***** Given information

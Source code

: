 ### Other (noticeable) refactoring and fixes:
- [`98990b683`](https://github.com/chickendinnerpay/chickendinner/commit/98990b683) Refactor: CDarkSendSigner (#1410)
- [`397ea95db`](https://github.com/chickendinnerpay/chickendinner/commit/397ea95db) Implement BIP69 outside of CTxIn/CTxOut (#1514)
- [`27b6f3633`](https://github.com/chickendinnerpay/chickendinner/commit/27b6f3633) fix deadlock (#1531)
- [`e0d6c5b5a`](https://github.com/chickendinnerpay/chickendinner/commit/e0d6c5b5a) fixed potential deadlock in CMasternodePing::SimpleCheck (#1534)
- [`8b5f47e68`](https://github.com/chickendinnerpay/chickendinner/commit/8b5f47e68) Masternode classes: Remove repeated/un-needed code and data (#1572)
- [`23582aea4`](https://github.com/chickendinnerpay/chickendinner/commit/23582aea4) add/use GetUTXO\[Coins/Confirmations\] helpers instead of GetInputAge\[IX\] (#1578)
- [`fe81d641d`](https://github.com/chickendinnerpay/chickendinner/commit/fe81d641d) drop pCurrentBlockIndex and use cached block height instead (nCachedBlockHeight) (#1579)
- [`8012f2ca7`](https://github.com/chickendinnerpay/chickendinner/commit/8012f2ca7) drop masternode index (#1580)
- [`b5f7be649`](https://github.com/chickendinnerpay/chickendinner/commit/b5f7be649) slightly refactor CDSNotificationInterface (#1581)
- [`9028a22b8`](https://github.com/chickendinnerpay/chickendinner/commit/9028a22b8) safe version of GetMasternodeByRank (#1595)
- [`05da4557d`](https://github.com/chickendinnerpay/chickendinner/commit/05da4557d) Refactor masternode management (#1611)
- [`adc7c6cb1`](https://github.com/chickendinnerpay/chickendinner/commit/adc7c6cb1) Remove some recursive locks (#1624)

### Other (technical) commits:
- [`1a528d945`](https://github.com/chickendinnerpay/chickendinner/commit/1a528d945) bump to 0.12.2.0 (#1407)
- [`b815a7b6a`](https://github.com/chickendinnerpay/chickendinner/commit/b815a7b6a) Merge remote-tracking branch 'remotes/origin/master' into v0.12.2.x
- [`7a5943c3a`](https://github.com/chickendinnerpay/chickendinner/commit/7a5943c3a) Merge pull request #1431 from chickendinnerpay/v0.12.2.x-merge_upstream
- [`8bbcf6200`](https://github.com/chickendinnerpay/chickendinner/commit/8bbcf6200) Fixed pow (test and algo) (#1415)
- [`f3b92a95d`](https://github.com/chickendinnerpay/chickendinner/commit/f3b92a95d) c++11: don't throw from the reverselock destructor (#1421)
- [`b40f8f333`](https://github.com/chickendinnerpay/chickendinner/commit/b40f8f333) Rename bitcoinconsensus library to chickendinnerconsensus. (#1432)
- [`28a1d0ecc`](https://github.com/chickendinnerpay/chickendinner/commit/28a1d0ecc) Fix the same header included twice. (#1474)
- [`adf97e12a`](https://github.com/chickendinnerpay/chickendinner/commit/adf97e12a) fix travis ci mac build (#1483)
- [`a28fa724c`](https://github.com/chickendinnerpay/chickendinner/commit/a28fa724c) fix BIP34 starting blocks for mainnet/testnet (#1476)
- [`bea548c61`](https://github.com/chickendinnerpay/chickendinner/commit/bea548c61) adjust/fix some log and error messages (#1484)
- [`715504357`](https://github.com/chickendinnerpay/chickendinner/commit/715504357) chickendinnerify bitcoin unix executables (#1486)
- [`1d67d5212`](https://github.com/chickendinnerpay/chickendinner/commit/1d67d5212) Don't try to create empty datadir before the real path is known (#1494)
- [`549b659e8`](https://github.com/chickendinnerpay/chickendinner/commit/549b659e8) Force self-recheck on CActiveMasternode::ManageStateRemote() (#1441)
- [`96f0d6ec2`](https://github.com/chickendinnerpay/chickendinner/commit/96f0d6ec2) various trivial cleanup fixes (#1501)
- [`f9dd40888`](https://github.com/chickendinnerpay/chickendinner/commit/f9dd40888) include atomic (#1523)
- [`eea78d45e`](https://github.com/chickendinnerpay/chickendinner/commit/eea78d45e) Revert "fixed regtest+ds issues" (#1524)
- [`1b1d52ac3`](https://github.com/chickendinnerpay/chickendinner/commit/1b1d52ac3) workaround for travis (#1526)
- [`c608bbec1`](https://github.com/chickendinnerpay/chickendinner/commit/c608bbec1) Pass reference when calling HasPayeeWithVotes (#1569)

**********

Every line in the data above that contains the word "code" should be copied.

Completed exercise -
Source code
- [`8b5f47e68`](https://github.com/chickendinnerpay/chickendinner/commit/8b5f47e68) Masternode classes: Remove repeated/un-needed code and data (#1572)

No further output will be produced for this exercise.